Mr. Wilson, who is black, is trapped in a legal vise intended to ensure severe penalties for child molesters and other sex offenders, navigating a maze of legal technicalities that for him seems to hold nothing but dead ends. Some critics of the sentence also say Mr. Wilson is caught in a system that metes out disproportionately harsh sentences to black defendants.

Disturbed by Mr. Wilson’s conviction, the Legislature changed the law in March to ensure that most sex between teenagers be treated as a misdemeanor. But the State Supreme Court said legislators had chosen not to make the law retroactive.

“While I am very sympathetic to Wilson’s argument regarding the injustice of sentencing this promising young man with good grades and no criminal history to 10 years in prison without parole and a lifetime registration as a sexual offender,” wrote Justice Carol W. Hunstein, “this court is bound by the Legislature’s determination that young persons in Wilson’s situation are not entitled to the misdemeanor treatment.”

The problem with that argument, legislators on the judicial committee said in interviews Monday, is that the State Constitution prohibits retroactive laws.

Even more confounding, at the time of Mr. Wilson’s offense, a so-called “Romeo and Juliet” exception had already been made for sexual intercourse between teenagers.

“Had Genarlow had intercourse with this girl, had he gotten her pregnant, he could only have been charged with a misdemeanor and punished up to 12 months,” said Brenda Joy Bernstein, Mr. Wilson’s lawyer.

Her client is not eligible for parole, only a reprieve that would not remove his name from the sex offender registry, Ms. Bernstein said.

The prosecutor, David McDade, the district attorney in Douglas County, west of Atlanta, says he has repeatedly offered Mr. Wilson the opportunity to resolve the case with a plea deal, adding that he would have to be treated similarly to the other defendants in the case, who are serving five- to seven-year prison sentences with a chance at parole. They, too, will have to register as sex offenders.

Mr.

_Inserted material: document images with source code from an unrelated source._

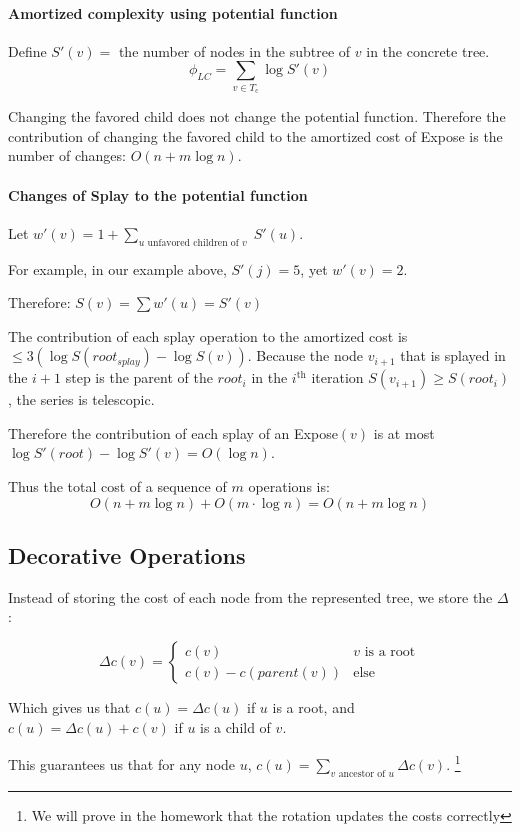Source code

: \documentclass[a4paper]{article}
\begin{document}
\paragraph{Amortized complexity using potential function}
Define $S'(v)=$ the number of nodes in the subtree of $v$ in the concrete tree.
\[\phi_{LC}= \sum_{v \in T_\text{c}} \log S'(v)\]

Changing the favored child does not change the potential function.
Therefore the contribution of changing the favored child to the amortized cost of Expose is the number of changes: $O(n+m\log n)$.

\paragraph{Changes of Splay to the potential function}
Let $w'(v)=1+\sum_{u\text{ unfavored children of }v} \; S'(u)$.

For example, in our example above, $S'(j)=5$, yet $w'(v)=2$.

Therefore: $S(v)= \sum w'(u) = S'(v)$

The contribution of each splay operation to the amortized cost is $\le 3(\log S(root_{splay}) - \log S(v))$.
Because the node $v_{i+1}$ that is splayed in the $i+1$ step is the parent of the $root_i$ in the $i^{\text{th}}$ iteration $S(v_{i+1}) \ge S(root_i)$, the series is telescopic.

Therefore the contribution of each splay of an Expose$(v)$ is at most $\log S'(root) - \log S'(v) = O(\log n)$.

Thus the total cost of a sequence of $m$ operations is:
\[O(n+m\log n)+O(m\cdot \log n) = O(n+m\log n)\]

\subsection{Decorative Operations}
Instead of storing the cost of each node from the represented tree, we store the $\Delta$:

\[
\Delta c(v)=\begin{cases}
c(v) & v\text{ is a root} \\
c(v) - c(parent(v)) & \text{else}
\end{cases}
\]

Which gives us that $c(u)=\Delta c(u)$ if $u$ is a root, and $c(u)=\Delta c(u) + c(v)$ if $u$ is a child of $v$.

This guarantees us that for any node $u$, $c(u)=\sum_{v\text{ ancestor of }u}\Delta c(v)$.
\footnote{We will prove in the homework that the rotation updates the costs correctly}
\end{document}
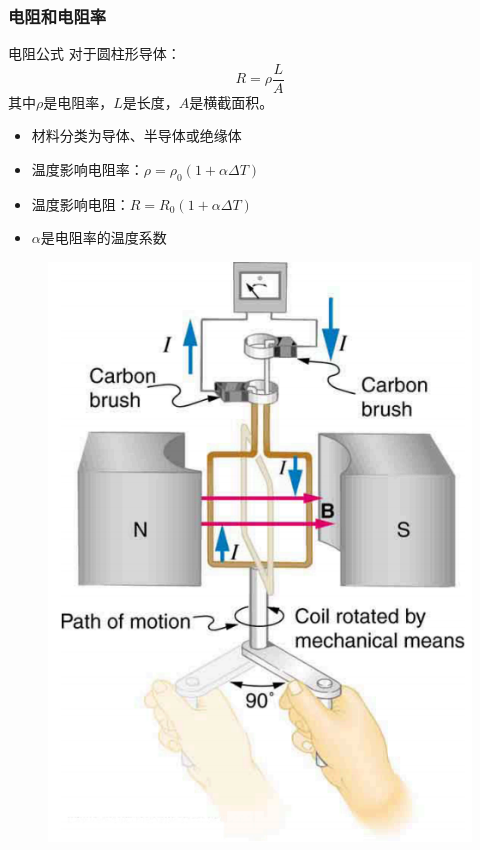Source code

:\documentclass{beamer}
\begin{document}
\begin{frame}
    \frametitle{电阻和电阻率}
    \begin{block}{电阻公式}
        对于圆柱形导体：
        \[ R = \rho\frac{L}{A} \]
        其中$\rho$是电阻率，$L$是长度，$A$是横截面积。
    \end{block}
    \begin{itemize}
        \item 材料分类为导体、半导体或绝缘体
        \item 温度影响电阻率：$\rho = \rho_0(1 + \alpha\Delta T)$
        \item 温度影响电阻：$R = R_0(1 + \alpha\Delta T)$
        \item $\alpha$是电阻率的温度系数
    \end{itemize}
\end{frame}
\begin{frame}{}
    \begin{figure}
        \centering
        \includegraphics[width=1\linewidth]{phys12-circuits-rc-circuit-diagram.png}
    \end{figure}
\end{frame}
\end{document}
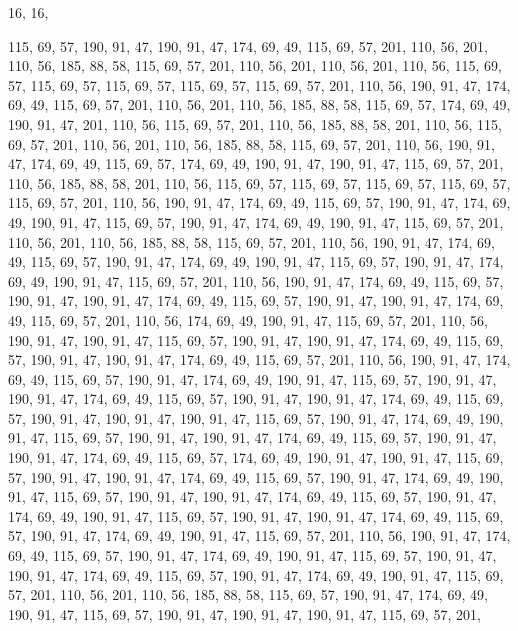 16, 16,

115, 69, 57, 190, 91, 47, 190, 91, 47, 174, 69, 49, 115, 69, 57, 201,
110, 56, 201, 110, 56, 185, 88, 58, 115, 69, 57, 201, 110, 56, 201, 110,
56, 201, 110, 56, 115, 69, 57, 115, 69, 57, 115, 69, 57, 115, 69, 57,
115, 69, 57, 201, 110, 56, 190, 91, 47, 174, 69, 49, 115, 69, 57, 201,
110, 56, 201, 110, 56, 185, 88, 58, 115, 69, 57, 174, 69, 49, 190, 91,
47, 201, 110, 56, 115, 69, 57, 201, 110, 56, 185, 88, 58, 201, 110, 56,
115, 69, 57, 201, 110, 56, 201, 110, 56, 185, 88, 58, 115, 69, 57, 201,
110, 56, 190, 91, 47, 174, 69, 49, 115, 69, 57, 174, 69, 49, 190, 91,
47, 190, 91, 47, 115, 69, 57, 201, 110, 56, 185, 88, 58, 201, 110, 56,
115, 69, 57, 115, 69, 57, 115, 69, 57, 115, 69, 57, 115, 69, 57, 201,
110, 56, 190, 91, 47, 174, 69, 49, 115, 69, 57, 190, 91, 47, 174, 69,
49, 190, 91, 47, 115, 69, 57, 190, 91, 47, 174, 69, 49, 190, 91, 47,
115, 69, 57, 201, 110, 56, 201, 110, 56, 185, 88, 58, 115, 69, 57, 201,
110, 56, 190, 91, 47, 174, 69, 49, 115, 69, 57, 190, 91, 47, 174, 69,
49, 190, 91, 47, 115, 69, 57, 190, 91, 47, 174, 69, 49, 190, 91, 47,
115, 69, 57, 201, 110, 56, 190, 91, 47, 174, 69, 49, 115, 69, 57, 190,
91, 47, 190, 91, 47, 174, 69, 49, 115, 69, 57, 190, 91, 47, 190, 91,
47, 174, 69, 49, 115, 69, 57, 201, 110, 56, 174, 69, 49, 190, 91, 47,
115, 69, 57, 201, 110, 56, 190, 91, 47, 190, 91, 47, 115, 69, 57, 190,
91, 47, 190, 91, 47, 174, 69, 49, 115, 69, 57, 190, 91, 47, 190, 91,
47, 174, 69, 49, 115, 69, 57, 201, 110, 56, 190, 91, 47, 174, 69, 49,
115, 69, 57, 190, 91, 47, 174, 69, 49, 190, 91, 47, 115, 69, 57, 190,
91, 47, 190, 91, 47, 174, 69, 49, 115, 69, 57, 190, 91, 47, 190, 91,
47, 174, 69, 49, 115, 69, 57, 190, 91, 47, 190, 91, 47, 190, 91, 47,
115, 69, 57, 190, 91, 47, 174, 69, 49, 190, 91, 47, 115, 69, 57, 190,
91, 47, 190, 91, 47, 174, 69, 49, 115, 69, 57, 190, 91, 47, 190, 91,
47, 174, 69, 49, 115, 69, 57, 174, 69, 49, 190, 91, 47, 190, 91, 47,
115, 69, 57, 190, 91, 47, 190, 91, 47, 174, 69, 49, 115, 69, 57, 190,
91, 47, 174, 69, 49, 190, 91, 47, 115, 69, 57, 190, 91, 47, 190, 91,
47, 174, 69, 49, 115, 69, 57, 190, 91, 47, 174, 69, 49, 190, 91, 47,
115, 69, 57, 190, 91, 47, 190, 91, 47, 174, 69, 49, 115, 69, 57, 190,
91, 47, 174, 69, 49, 190, 91, 47, 115, 69, 57, 201, 110, 56, 190, 91,
47, 174, 69, 49, 115, 69, 57, 190, 91, 47, 174, 69, 49, 190, 91, 47,
115, 69, 57, 190, 91, 47, 190, 91, 47, 174, 69, 49, 115, 69, 57, 190,
91, 47, 174, 69, 49, 190, 91, 47, 115, 69, 57, 201, 110, 56, 201, 110,
56, 185, 88, 58, 115, 69, 57, 190, 91, 47, 174, 69, 49, 190, 91, 47,
115, 69, 57, 190, 91, 47, 190, 91, 47, 190, 91, 47, 115, 69, 57, 201,
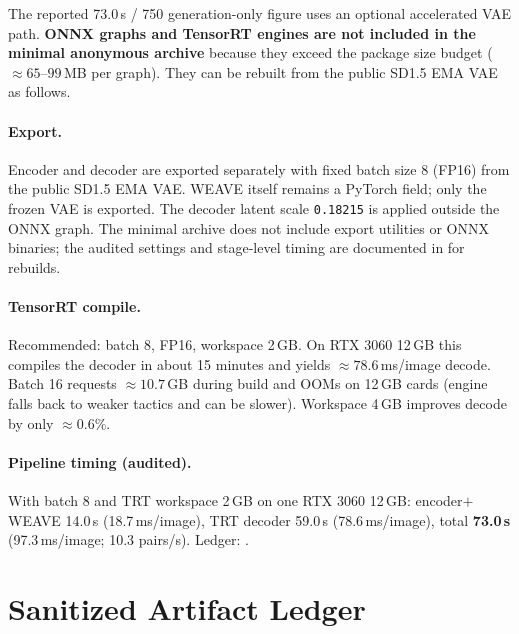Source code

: \documentclass[letterpaper]{article}
\begin{document}
The reported 73.0\,s / 750 generation-only figure uses an optional accelerated VAE path.
\textbf{ONNX graphs and TensorRT engines are not included in the minimal anonymous archive}
because they exceed the package size budget ($\approx\!65$--$99$\,MB per graph). They can
be rebuilt from the public SD1.5 EMA VAE as follows.

\paragraph{Export.}
Encoder and decoder are exported separately with fixed batch size 8 (FP16) from the public
SD1.5 EMA VAE. WEAVE itself remains a PyTorch field; only the frozen VAE is exported. The
decoder latent scale \texttt{0.18215} is applied outside the ONNX graph. The minimal archive
does not include export utilities or ONNX binaries; the audited settings and stage-level
timing are documented in  for rebuilds.

\paragraph{TensorRT compile.}
Recommended: batch 8, FP16, workspace 2\,GB. On RTX 3060 12\,GB this compiles the decoder
in about 15 minutes and yields $\approx\!78.6$\,ms/image decode. Batch 16 requests
$\approx\!10.7$\,GB during build and OOMs on 12\,GB cards (engine falls back to weaker
tactics and can be slower). Workspace 4\,GB improves decode by only $\approx\!0.6\%$.

\paragraph{Pipeline timing (audited).}
With batch 8 and TRT workspace 2\,GB on one RTX 3060 12\,GB:
encoder$+$WEAVE 14.0\,s (18.7\,ms/image), TRT decoder 59.0\,s (78.6\,ms/image), total
\textbf{73.0\,s} (97.3\,ms/image; 10.3 pairs/s). Ledger:
.

\section{Sanitized Artifact Ledger}
\end{document}
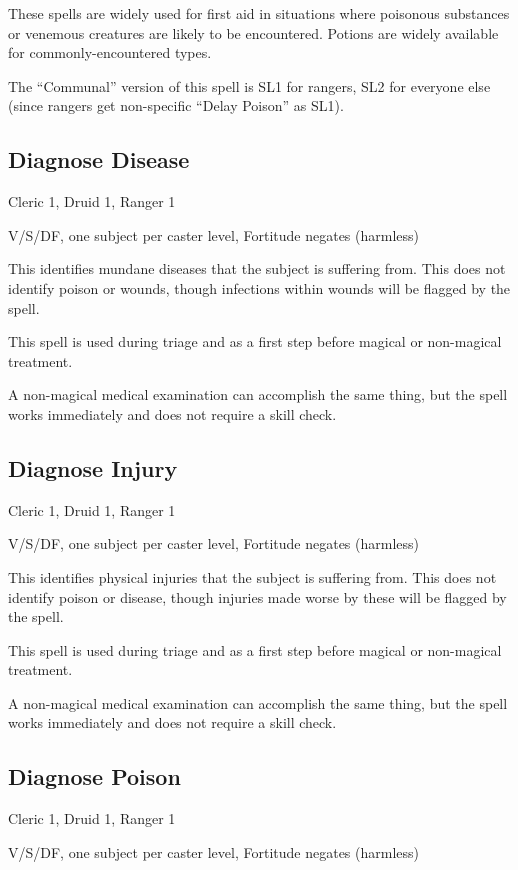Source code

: These spells are widely used for first aid in situations where poisonous
substances or venemous creatures are likely to be encountered. Potions are
widely available for commonly-encountered types.

The ``Communal'' version of this spell is SL1 for rangers, SL2 for
everyone else (since rangers get non-specific ``Delay Poison'' as SL1).
%

%
\subsection{Diagnose Disease}

Cleric 1, Druid 1, Ranger 1

V/S/DF, one subject per caster level, Fortitude negates (harmless)

This identifies mundane diseases that the subject is suffering from. This
does not identify poison or wounds, though infections within wounds will
be flagged by the spell.

This spell is used during triage and as a first step before magical or
non-magical treatment.

A non-magical medical examination can accomplish the same thing, but the
spell works immediately and does not require a skill check.
%

%
\subsection{Diagnose Injury}

Cleric 1, Druid 1, Ranger 1

V/S/DF, one subject per caster level, Fortitude negates (harmless)

This identifies physical injuries that the subject is suffering from. This
does not identify poison or disease, though injuries made worse by these
will be flagged by the spell.

This spell is used during triage and as a first step before magical or
non-magical treatment.

A non-magical medical examination can accomplish the same thing, but the
spell works immediately and does not require a skill check.
%

%
\subsection{Diagnose Poison}

Cleric 1, Druid 1, Ranger 1

V/S/DF, one subject per caster level, Fortitude negates (harmless)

Wilson is adamant that he will not plead.

“Even after serving time in prison, I would have to register as a sex offender wherever I lived and if I applied for a job for the rest of my life, all for participating in a consensual sex act with a girl just two years younger than me,” he told a reporter for Atlanta magazine last year, adding that he would not even be able to move back in with his mother because he has an 8-year-old sister. “It’s a lifelong sentence in itself. I am not a child molester.”

On New Year’s Eve in 2003, Mr. Wilson and several friends rented a hotel room for a party at which they planned to have plenty of alcohol, marijuana and sex. One friend, goofing around with a video camera, captured much of the action on videotape. A 17-year-old girl reported after leaving the party that she had been gang raped. The tape showed that she was severely intoxicated.

A second girl, 15, also attended the party, but did not drink or smoke. She had what she later said was consensual oral sex with Mr. Wilson. But according to the law, a 15-year-old is below the age of consent. Mr. Wilson went to trial on charges of rape and aggravated child molesting.

After watching parts of the tape, the jury decided that Mr. Wilson had not raped the older girl. But it was bound by law to find him guilty of molesting the 15-year-old. Jurors said afterward they did not know that the charge carried a minimum sentence of 11 years, including 10 without parole.

Juannessa Bennett, Mr. Wilson’s mother, said her son was crushed by the Supreme Court decision.

“We’ve got people that is in power that don’t have no emotions,” Ms. Bennett said. “They don’t sympathize.”